Financial Information eXchange protocol - an institutional messaging standard for order entry and market data.
The Financial Information eXchange (FIX) protocol is a messaging standard originally developed in 1992 to standardise electronic communication between financial institutions. In forex, brokers that offer FIX API access allow traders to connect their own software directly to the broker's liquidity engine, bypassing retail GUI platforms like MetaTrader entirely. The connection is typically a persistent TCP session, and orders, confirmations, and market data flow as structured FIX messages at the speed of the underlying network.
FIX is used by high-frequency traders, quantitative funds, and institutional desks because it offers the lowest-latency order entry path available through a retail or prime-of-prime broker. Latency on a well-implemented FIX connection can be sub-millisecond from a co-located server, compared to 10–50 ms or more for the MetaTrader bridge used by most retail algos. This matters for strategies that need to react to price changes faster than competitors - market microstructure strategies, statistical arbitrage, or latency-sensitive directional signals.

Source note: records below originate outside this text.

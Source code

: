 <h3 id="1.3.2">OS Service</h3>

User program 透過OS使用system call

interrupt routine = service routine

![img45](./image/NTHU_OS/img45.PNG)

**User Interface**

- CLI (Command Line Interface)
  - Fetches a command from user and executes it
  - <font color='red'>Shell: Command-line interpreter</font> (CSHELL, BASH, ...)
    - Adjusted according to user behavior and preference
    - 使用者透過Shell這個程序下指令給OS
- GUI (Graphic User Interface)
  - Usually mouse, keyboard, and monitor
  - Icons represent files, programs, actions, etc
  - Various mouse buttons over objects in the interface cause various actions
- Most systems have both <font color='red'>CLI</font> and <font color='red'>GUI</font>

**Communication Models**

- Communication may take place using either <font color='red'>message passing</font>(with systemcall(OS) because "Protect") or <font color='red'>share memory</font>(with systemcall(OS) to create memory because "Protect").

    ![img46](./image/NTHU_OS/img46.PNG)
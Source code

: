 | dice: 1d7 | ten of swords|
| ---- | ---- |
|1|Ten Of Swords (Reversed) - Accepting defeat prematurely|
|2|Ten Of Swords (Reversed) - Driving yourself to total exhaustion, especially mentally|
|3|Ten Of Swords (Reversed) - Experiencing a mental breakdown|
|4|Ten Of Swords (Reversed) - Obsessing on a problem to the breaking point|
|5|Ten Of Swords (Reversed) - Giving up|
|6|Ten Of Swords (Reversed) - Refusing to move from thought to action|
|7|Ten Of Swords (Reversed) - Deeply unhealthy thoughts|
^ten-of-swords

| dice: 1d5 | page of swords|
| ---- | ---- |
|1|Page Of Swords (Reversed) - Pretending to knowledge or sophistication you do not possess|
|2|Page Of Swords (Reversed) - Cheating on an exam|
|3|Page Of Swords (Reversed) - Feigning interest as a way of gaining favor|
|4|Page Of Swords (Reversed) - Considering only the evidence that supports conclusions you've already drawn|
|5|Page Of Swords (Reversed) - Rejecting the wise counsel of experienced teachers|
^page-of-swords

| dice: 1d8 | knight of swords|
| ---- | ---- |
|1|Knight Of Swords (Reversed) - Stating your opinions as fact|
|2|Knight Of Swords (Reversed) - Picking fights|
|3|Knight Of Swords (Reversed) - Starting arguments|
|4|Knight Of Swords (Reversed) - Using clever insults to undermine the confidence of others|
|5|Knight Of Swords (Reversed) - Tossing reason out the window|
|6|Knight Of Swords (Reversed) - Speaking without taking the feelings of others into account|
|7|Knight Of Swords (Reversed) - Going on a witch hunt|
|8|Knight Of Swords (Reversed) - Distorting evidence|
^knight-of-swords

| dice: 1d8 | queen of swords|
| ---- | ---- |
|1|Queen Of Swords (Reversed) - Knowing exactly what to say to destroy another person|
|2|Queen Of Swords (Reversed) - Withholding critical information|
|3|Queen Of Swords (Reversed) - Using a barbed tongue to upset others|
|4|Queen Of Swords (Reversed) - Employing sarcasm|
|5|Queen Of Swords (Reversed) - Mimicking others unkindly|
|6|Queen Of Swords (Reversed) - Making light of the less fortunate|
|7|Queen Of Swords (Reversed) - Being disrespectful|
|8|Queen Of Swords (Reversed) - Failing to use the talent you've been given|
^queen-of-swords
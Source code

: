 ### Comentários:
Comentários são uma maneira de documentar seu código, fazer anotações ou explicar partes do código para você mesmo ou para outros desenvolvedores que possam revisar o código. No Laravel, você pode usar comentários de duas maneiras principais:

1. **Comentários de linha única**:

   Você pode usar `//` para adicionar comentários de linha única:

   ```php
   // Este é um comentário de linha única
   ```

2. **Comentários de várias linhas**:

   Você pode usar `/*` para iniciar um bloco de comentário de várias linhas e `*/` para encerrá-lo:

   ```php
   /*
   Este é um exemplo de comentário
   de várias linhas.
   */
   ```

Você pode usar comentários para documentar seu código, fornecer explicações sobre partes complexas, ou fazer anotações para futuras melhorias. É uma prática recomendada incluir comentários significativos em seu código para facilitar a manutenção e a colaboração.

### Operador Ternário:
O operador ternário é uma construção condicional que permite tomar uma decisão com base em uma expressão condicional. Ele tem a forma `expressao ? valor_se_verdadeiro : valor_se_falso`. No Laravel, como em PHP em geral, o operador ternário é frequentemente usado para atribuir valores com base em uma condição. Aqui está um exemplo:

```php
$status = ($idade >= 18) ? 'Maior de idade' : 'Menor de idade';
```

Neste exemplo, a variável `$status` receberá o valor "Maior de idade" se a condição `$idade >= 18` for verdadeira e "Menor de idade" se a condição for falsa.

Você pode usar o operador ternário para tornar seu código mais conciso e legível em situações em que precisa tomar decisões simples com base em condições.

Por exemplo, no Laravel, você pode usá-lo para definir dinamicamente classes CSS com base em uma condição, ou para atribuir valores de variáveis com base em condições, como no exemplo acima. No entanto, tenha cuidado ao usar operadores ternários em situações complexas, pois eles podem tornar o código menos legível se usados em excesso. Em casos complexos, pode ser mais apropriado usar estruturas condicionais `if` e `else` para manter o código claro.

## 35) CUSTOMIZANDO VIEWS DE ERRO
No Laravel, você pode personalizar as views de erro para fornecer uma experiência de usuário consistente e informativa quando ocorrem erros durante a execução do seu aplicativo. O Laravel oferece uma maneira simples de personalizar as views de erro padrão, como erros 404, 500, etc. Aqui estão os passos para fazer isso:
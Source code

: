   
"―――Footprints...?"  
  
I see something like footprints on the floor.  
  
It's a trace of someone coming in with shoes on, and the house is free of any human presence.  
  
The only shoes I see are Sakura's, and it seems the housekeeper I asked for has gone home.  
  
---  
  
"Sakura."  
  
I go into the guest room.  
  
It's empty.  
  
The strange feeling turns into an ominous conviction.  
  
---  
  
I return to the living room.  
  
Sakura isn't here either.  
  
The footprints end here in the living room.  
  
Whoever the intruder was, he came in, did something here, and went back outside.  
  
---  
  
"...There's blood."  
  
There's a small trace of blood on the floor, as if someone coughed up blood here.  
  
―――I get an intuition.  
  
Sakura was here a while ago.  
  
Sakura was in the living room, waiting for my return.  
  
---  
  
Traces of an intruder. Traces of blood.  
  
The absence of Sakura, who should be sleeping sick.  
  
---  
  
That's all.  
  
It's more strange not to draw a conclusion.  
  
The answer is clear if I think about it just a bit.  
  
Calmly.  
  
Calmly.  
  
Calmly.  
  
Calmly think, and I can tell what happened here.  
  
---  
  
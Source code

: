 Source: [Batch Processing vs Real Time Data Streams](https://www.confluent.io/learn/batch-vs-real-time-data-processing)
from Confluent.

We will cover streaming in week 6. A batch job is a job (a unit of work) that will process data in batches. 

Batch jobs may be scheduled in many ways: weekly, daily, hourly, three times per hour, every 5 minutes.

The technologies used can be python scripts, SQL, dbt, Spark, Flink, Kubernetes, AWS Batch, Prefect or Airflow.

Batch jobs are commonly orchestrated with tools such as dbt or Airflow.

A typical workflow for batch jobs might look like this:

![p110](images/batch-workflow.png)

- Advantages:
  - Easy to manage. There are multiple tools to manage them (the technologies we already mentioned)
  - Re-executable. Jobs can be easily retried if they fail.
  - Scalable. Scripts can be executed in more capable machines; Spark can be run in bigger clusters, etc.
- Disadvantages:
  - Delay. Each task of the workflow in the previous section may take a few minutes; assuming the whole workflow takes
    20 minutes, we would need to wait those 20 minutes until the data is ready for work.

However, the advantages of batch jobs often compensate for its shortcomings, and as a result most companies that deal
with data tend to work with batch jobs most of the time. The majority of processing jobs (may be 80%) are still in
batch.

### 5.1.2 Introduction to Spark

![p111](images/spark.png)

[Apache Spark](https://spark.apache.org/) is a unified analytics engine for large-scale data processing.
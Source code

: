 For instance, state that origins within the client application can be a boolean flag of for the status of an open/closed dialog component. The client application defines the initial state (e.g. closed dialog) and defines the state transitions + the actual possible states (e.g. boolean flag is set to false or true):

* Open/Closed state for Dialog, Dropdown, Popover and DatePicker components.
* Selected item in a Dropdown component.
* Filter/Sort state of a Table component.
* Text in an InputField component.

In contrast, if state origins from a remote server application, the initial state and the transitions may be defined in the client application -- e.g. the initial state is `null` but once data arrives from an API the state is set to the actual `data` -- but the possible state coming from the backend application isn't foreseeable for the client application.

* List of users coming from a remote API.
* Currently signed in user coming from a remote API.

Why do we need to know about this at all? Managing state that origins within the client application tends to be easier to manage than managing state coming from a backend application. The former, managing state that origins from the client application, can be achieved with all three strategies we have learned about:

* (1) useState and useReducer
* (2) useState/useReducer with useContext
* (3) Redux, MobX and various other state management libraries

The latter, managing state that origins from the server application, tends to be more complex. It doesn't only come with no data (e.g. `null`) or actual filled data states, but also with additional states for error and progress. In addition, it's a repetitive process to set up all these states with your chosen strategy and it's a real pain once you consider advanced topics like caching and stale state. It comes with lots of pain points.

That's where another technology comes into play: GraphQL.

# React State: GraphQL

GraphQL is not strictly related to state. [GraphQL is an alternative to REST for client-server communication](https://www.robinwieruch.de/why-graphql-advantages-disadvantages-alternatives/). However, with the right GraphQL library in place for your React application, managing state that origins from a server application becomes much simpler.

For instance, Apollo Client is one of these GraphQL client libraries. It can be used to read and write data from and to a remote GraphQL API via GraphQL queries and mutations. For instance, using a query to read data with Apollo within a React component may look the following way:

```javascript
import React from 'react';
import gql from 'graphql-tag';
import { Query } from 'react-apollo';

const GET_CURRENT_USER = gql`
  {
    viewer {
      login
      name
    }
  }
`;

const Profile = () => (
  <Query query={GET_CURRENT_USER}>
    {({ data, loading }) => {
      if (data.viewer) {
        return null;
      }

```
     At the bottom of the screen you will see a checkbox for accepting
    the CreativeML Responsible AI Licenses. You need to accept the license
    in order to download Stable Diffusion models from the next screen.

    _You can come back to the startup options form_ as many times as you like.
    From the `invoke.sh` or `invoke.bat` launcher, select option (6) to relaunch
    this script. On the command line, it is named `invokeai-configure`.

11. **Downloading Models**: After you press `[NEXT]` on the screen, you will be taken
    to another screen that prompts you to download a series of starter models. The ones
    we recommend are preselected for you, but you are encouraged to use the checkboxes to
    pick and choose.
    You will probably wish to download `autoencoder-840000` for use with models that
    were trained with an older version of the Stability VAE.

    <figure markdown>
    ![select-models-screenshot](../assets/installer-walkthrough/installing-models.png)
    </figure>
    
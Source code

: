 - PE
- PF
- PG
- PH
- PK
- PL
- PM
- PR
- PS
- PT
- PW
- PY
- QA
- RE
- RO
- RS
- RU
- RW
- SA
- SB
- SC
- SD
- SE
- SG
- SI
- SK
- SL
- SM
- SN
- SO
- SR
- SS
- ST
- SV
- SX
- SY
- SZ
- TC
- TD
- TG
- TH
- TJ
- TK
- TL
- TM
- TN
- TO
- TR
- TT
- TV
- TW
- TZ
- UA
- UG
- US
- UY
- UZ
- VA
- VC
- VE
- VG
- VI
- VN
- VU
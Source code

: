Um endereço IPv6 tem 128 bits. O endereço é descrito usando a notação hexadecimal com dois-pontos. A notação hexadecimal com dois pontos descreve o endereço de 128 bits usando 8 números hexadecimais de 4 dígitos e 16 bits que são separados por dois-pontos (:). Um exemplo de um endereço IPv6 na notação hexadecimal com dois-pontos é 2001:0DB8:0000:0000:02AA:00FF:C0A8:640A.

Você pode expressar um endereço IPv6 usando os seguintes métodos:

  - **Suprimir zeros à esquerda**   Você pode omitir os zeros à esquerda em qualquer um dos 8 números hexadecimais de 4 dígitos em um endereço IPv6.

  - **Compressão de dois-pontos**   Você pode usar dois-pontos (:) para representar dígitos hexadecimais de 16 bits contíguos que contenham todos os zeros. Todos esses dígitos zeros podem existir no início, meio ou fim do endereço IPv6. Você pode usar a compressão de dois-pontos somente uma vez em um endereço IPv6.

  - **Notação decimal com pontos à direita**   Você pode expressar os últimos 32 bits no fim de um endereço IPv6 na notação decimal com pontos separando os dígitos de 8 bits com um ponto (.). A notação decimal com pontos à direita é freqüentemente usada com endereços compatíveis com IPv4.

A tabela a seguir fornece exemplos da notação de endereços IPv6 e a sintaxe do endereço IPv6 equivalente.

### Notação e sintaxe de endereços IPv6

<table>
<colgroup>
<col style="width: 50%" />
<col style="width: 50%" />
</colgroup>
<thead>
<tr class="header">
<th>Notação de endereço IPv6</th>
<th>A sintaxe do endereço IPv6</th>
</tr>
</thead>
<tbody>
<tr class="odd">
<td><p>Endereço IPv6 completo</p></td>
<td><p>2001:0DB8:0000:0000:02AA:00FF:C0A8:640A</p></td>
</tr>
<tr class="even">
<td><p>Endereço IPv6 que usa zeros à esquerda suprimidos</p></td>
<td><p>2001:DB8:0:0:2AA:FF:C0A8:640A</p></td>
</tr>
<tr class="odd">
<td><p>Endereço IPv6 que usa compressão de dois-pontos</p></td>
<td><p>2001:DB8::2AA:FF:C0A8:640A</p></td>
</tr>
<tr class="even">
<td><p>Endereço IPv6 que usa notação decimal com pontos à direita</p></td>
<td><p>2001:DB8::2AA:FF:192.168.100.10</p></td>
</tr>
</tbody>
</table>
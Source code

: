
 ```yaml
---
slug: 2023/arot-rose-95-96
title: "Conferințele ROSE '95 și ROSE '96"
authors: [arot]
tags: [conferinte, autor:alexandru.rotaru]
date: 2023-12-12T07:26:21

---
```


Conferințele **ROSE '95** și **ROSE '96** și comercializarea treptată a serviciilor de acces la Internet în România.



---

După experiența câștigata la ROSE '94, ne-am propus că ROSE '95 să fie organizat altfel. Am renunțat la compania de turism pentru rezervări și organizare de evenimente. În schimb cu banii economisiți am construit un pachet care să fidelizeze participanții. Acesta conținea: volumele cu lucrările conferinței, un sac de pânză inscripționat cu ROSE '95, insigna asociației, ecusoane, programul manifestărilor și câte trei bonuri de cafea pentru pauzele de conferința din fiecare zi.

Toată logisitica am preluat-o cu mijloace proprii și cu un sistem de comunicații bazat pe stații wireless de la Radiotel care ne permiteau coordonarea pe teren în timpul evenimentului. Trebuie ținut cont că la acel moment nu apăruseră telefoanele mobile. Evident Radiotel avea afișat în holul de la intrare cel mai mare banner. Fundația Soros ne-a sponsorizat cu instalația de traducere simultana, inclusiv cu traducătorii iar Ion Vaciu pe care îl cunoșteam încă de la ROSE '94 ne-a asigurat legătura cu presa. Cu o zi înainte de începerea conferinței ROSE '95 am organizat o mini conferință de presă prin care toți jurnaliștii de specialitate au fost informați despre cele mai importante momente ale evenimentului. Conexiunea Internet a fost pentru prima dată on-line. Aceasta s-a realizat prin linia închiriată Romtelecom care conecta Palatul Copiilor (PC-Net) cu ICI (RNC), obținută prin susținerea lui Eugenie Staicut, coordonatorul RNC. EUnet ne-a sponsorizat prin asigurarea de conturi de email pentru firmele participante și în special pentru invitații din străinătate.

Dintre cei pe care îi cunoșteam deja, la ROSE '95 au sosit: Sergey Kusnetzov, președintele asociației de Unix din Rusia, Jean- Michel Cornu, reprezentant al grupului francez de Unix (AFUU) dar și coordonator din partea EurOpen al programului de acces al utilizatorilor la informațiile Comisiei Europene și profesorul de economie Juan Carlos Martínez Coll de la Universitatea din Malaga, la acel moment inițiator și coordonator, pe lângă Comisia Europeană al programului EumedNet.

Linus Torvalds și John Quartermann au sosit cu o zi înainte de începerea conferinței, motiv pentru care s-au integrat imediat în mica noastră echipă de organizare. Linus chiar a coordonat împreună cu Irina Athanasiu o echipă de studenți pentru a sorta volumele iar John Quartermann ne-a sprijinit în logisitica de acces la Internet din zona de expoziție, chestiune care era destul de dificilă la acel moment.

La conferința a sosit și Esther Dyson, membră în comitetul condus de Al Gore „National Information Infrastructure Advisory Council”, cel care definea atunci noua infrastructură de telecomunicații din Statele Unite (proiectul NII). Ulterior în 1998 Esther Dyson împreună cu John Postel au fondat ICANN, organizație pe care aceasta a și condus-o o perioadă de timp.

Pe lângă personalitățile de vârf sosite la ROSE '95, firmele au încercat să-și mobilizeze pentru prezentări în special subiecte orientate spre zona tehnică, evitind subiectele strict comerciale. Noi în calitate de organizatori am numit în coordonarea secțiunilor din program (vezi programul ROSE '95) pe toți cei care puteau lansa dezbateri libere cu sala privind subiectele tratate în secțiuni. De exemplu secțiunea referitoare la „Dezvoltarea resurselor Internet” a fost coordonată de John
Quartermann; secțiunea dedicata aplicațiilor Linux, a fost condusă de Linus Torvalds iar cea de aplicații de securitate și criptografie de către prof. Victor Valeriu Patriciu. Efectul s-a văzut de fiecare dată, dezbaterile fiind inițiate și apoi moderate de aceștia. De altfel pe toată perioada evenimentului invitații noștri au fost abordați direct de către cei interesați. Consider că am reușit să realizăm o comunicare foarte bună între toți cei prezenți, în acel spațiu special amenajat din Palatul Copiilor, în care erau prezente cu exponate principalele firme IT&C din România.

FIX API access is typically restricted to higher-tier accounts with significant minimum deposits (often USD 25,000–100,000+) because the protocol gives sophisticated users the ability to generate very high order volumes. Brokers must verify that clients are technically competent before granting access. For algorithmic traders who have outgrown MetaTrader's bridge latency or need custom order management logic, FIX API represents the highest level of execution infrastructure available without a full prime brokerage relationship.